WIDOWS
****
Director: Steve McQueen
Screenwriters: Steve McQueen and Gillian Flynn, based on the eponymous TV series by Lynda La Plante.
Principal cast:
Viola Davis
Michelle Rodriguez
Elizabeth Debicki
Cynthia Erivo
Carrie Coon
Liam Neeson
Colin Farrell
Daniel Kaluuya
Brian Tyree Henry
Jacki Weaver
Robert Duvall
Country: UK/USA
Classification: MA15+
Runtime: 129 mins.
Australian release date: 22 November 2018
Previewed at: Event Cinemas, George Street, Sydney, on 8 November 2018.
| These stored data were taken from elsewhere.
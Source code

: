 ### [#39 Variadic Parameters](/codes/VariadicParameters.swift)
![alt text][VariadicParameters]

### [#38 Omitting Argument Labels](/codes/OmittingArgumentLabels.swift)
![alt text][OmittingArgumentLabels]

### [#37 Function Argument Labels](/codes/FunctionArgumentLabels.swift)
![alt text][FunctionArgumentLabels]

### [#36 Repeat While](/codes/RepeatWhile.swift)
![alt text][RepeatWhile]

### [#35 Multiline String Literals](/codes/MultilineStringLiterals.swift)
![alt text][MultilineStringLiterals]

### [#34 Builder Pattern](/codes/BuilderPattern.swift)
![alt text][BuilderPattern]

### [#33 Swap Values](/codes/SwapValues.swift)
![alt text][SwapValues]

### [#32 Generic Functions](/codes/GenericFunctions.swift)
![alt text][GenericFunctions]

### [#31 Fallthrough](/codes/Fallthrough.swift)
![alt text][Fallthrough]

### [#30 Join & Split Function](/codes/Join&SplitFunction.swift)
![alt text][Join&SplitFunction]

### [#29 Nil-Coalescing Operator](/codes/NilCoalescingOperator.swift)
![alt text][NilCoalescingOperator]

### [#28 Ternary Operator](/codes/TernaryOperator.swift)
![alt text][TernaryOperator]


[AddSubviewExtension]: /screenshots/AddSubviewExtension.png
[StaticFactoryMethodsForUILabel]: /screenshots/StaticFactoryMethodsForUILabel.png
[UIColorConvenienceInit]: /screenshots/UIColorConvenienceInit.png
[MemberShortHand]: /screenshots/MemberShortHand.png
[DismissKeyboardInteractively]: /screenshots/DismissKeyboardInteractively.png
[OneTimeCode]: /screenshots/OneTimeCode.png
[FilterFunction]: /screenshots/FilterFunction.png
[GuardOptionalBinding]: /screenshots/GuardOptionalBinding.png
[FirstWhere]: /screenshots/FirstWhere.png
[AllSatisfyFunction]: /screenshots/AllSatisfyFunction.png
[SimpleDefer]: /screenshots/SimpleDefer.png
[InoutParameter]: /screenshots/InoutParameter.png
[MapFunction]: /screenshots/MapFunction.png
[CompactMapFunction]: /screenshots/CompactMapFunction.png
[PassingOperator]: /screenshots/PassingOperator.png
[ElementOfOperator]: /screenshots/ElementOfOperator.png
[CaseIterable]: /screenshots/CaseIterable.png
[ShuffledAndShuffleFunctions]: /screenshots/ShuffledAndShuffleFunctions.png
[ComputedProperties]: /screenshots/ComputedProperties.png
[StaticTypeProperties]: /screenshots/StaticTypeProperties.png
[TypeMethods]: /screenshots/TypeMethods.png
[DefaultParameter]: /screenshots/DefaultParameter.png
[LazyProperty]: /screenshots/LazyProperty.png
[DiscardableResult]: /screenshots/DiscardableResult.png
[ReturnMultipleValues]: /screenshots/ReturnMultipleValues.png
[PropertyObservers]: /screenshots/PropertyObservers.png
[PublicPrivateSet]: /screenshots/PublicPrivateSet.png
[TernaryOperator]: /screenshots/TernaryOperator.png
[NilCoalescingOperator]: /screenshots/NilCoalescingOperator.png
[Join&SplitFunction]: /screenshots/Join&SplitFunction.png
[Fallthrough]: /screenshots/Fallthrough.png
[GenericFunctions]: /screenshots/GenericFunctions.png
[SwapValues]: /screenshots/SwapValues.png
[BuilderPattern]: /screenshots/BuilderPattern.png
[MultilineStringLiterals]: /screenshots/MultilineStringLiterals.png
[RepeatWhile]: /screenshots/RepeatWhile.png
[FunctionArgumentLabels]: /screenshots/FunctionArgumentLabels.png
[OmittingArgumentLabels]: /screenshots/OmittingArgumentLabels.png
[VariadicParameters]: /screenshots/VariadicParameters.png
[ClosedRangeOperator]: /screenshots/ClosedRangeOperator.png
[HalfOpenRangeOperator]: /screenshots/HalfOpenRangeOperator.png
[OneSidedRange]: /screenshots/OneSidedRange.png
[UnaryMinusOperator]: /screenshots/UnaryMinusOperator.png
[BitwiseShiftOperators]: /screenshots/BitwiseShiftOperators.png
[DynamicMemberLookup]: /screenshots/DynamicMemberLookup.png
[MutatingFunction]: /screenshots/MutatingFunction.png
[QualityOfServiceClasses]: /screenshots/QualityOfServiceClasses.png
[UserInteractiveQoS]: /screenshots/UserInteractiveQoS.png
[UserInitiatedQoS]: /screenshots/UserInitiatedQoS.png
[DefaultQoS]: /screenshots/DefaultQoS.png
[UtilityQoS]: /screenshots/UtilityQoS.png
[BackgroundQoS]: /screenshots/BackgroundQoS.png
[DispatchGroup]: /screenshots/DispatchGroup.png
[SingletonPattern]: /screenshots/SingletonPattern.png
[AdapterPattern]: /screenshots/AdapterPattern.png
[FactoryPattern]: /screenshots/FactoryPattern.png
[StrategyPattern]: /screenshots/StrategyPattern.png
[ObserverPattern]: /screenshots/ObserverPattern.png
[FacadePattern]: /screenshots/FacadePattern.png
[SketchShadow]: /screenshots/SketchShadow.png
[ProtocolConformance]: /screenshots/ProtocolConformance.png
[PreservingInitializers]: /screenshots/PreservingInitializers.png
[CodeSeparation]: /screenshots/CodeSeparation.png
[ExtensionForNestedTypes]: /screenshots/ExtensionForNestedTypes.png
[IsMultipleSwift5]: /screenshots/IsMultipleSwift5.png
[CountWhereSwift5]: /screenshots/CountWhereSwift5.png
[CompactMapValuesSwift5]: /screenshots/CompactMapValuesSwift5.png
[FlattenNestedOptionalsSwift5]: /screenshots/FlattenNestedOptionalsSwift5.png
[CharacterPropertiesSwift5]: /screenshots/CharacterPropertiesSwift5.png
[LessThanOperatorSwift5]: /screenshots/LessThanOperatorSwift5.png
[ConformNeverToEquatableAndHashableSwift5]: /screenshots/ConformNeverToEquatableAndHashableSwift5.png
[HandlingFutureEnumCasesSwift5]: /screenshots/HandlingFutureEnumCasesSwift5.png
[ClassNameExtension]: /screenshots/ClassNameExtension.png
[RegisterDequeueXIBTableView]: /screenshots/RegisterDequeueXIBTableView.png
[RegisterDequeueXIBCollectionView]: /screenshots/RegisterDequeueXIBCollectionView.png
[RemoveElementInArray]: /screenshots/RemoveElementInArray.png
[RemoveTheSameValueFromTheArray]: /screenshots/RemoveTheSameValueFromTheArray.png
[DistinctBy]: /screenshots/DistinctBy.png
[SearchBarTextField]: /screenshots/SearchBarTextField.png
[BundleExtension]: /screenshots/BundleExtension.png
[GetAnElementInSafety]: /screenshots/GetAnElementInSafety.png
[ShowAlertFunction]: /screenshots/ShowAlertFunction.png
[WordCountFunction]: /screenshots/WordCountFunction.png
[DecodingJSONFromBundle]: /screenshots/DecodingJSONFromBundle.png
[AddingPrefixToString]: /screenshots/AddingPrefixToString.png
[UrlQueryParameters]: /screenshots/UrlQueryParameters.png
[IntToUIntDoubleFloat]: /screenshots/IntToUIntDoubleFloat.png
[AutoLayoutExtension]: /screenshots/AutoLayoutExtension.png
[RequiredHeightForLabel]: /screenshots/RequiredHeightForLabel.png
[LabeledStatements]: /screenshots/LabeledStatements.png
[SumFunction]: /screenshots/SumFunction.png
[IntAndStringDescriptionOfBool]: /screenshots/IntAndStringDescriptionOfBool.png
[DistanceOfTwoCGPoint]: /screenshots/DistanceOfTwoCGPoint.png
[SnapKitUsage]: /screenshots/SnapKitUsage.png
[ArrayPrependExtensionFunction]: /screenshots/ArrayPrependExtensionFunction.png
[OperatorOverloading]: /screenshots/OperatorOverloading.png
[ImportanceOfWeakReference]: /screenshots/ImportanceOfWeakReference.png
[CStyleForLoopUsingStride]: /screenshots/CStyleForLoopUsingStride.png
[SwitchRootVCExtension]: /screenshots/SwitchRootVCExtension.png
British director Steve McQueen has chosen to remake Lynda LaPlante’s 1983 television drama series Widows as his fourth feature film, after Hunger (2008), Shame (2011) and 12 Years A Slave (2013). It may seem like a surprising choice but McQueen says, “I remember exactly where I was at thirteen years old when I first viewed [the] series. The show immediately transported me into a criminal world where the most vulnerable and overlooked people were women. These women were deemed incapable of anything other than being judged by their appearances, yet they took on challenges against their stereotype and transformed themselves into more than capable forces, determined to take their destinies into their own hands. At that stage in my life, I felt a strong parallel to these women as I too experienced being looked at under a similar gaze [being a person of colour]. Their adversaries considered the widows as people who couldn’t achieve anything, and they did. It had a profound effect on me.” Or, to put it more succinctly, as Viola Davis’ character Veronica does in Widows, “No-one thinks we’ve got the balls to pull this off!”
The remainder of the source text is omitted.